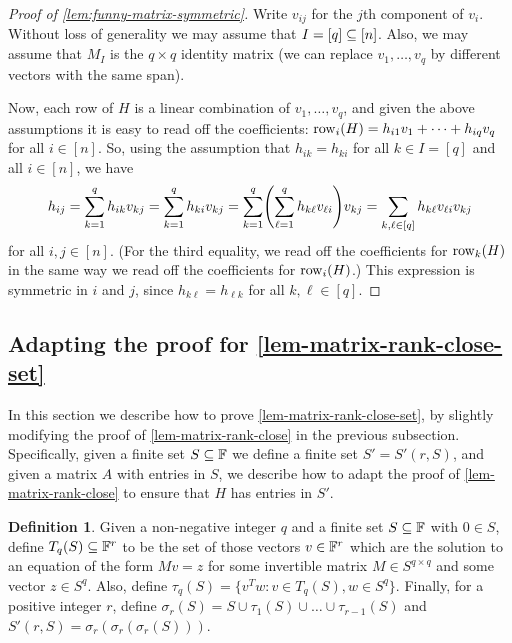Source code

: \documentclass{daj}
\theoremstyle{plain}
\theoremstyle{plain}
\theoremstyle{plain}
\theoremstyle{plain}
\theoremstyle{definition}
\newtheorem{defn}[thm]{Definition}
\theoremstyle{plain}
\theoremstyle{plain}
\theoremstyle{definition}
\theoremstyle{definition}
\theoremstyle{plain}
\let\originalleft\left
\let\originalright\right
\renewcommand{\left}{\mathopen{}\mathclose\bgroup\originalleft}
\renewcommand{\right}{\aftergroup\egroup\originalright}
\begin{document}
\begin{proof}
[Proof of \cref{lem:funny-matrix-symmetric}]
Write $v_{ij}$ for the $j$th component of $v_i$. Without loss of generality we may assume that $I=[q]\su [n]$. Also, we may assume that $M_I$ is the $q\times q$ identity matrix (we can replace $v_1,\dots,v_q$ by different vectors with the same span).

Now, each row of $H$ is a linear combination of $v_1,\dots,v_q$, and given the above assumptions it is easy to read off the coefficients: $\row_i(H)=h_{i1}v_1+\dots +h_{iq}v_q$ for all $i\in [n]$. So, using the assumption that $h_{ik}=h_{ki}$ for all $k\in I=[q]$ and all $i\in [n]$, we have
\[h_{ij}=\sum_{k=1}^q h_{ik}v_{kj}=\sum_{k=1}^q h_{ki}v_{kj}=\sum_{k=1}^q\left(\sum_{\ell=1}^q h_{k\ell}v_{\ell i}\right) v_{kj}=\sum_{ k,\ell\in [q]}h_{k\ell}v_{\ell i} v_{kj}\]
for all $i,j\in [n]$. (For the third equality, we read off the coefficients for $\row_k(H)$ in the same way we read off the coefficients for $\row_i(H)$.) This expression is symmetric in $i$ and $j$, since $h_{k\ell}=h_{\ell k}$ for all $k,\ell\in [q]$.
\end{proof}

\subsection{Adapting the proof for \texorpdfstring{\cref{lem-matrix-rank-close-set}}{Lemma~\ref{lem-matrix-rank-close-set}}\label{sec:lem-matrix-rank-close-set}}

In this section we describe how to prove \cref{lem-matrix-rank-close-set}, by slightly modifying the proof of \cref{lem-matrix-rank-close} in the previous subsection. Specifically, given a finite set $S\subseteq \FF$ we define a finite set $S'=S'(r,S)$, and given a matrix $A$ with entries in $S$, we describe how to adapt the proof of \cref{lem-matrix-rank-close} to ensure that $H$ has entries in $S'$. 

\begin{defn}
\label{def:S'}
Given a non-negative integer $q$ and a finite set $S\su \FF$ with $0\in S$, define $T_q(S)\su \FF^r$ to be the set of those vectors $v\in \FF^r$ which are the solution to an equation of the form $Mv=z$ for some invertible matrix $M\in S^{q\times q}$ and some vector $z\in S^q$. Also, define
$\tau_q(S)=\lbrace v^T w: v\in T_q(S), w\in S^q\rbrace$. Finally, for a positive integer $r$, define $\sigma_r(S)=S\cup \tau_1(S)\cup\dots\cup \tau_{r-1}(S)$ and $S'(r,S)=\sigma_r(\sigma_r(\sigma_r(S)))$.
\end{defn}
\end{document}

++++++++++++++++++++

◆ **Directions**: The task calls for repeating each line above exactly while excluding the pictures.

◆ **Written solution**:
Source code

: \documentclass{daj}
\theoremstyle{plain}
\theoremstyle{plain}
\theoremstyle{plain}
\theoremstyle{plain}
\theoremstyle{definition}
\newtheorem{defn}[thm]{Definition}
\theoremstyle{plain}
\theoremstyle{plain}
\theoremstyle{definition}
\theoremstyle{definition}
\theoremstyle{plain}
\let\originalleft\left
\let\originalright\right
\renewcommand{\left}{\mathopen{}\mathclose\bgroup\originalleft}
\renewcommand{\right}{\aftergroup\egroup\originalright}
\begin{document}
\begin{proof}
[Proof of \cref{lem:funny-matrix-symmetric}]
Write $v_{ij}$ for the $j$th component of $v_i$. Without loss of generality we may assume that $I=[q]\su [n]$. Also, we may assume that $M_I$ is the $q\times q$ identity matrix (we can replace $v_1,\dots,v_q$ by different vectors with the same span).

Now, each row of $H$ is a linear combination of $v_1,\dots,v_q$, and given the above assumptions it is easy to read off the coefficients: $\row_i(H)=h_{i1}v_1+\dots +h_{iq}v_q$ for all $i\in [n]$. So, using the assumption that $h_{ik}=h_{ki}$ for all $k\in I=[q]$ and all $i\in [n]$, we have
\[h_{ij}=\sum_{k=1}^q h_{ik}v_{kj}=\sum_{k=1}^q h_{ki}v_{kj}=\sum_{k=1}^q\left(\sum_{\ell=1}^q h_{k\ell}v_{\ell i}\right) v_{kj}=\sum_{ k,\ell\in [q]}h_{k\ell}v_{\ell i} v_{kj}\]
for all $i,j\in [n]$. (For the third equality, we read off the coefficients for $\row_k(H)$ in the same way we read off the coefficients for $\row_i(H)$.) This expression is symmetric in $i$ and $j$, since $h_{k\ell}=h_{\ell k}$ for all $k,\ell\in [q]$.
\end{proof}

\subsection{Adapting the proof for \texorpdfstring{\cref{lem-matrix-rank-close-set}}{Lemma~\ref{lem-matrix-rank-close-set}}\label{sec:lem-matrix-rank-close-set}}

In this section we describe how to prove \cref{lem-matrix-rank-close-set}, by slightly modifying the proof of \cref{lem-matrix-rank-close} in the previous subsection. Specifically, given a finite set $S\subseteq \FF$ we define a finite set $S'=S'(r,S)$, and given a matrix $A$ with entries in $S$, we describe how to adapt the proof of \cref{lem-matrix-rank-close} to ensure that $H$ has entries in $S'$. 

\begin{defn}
\label{def:S'}
Given a non-negative integer $q$ and a finite set $S\su \FF$ with $0\in S$, define $T_q(S)\su \FF^r$ to be the set of those vectors $v\in \FF^r$ which are the solution to an equation of the form $Mv=z$ for some invertible matrix $M\in S^{q\times q}$ and some vector $z\in S^q$. Also, define
$\tau_q(S)=\lbrace v^T w: v\in T_q(S), w\in S^q\rbrace$. Finally, for a positive integer $r$, define $\sigma_r(S)=S\cup \tau_1(S)\cup\dots\cup \tau_{r-1}(S)$ and $S'(r,S)=\sigma_r(\sigma_r(\sigma_r(S)))$.
\end{defn}
\end{document}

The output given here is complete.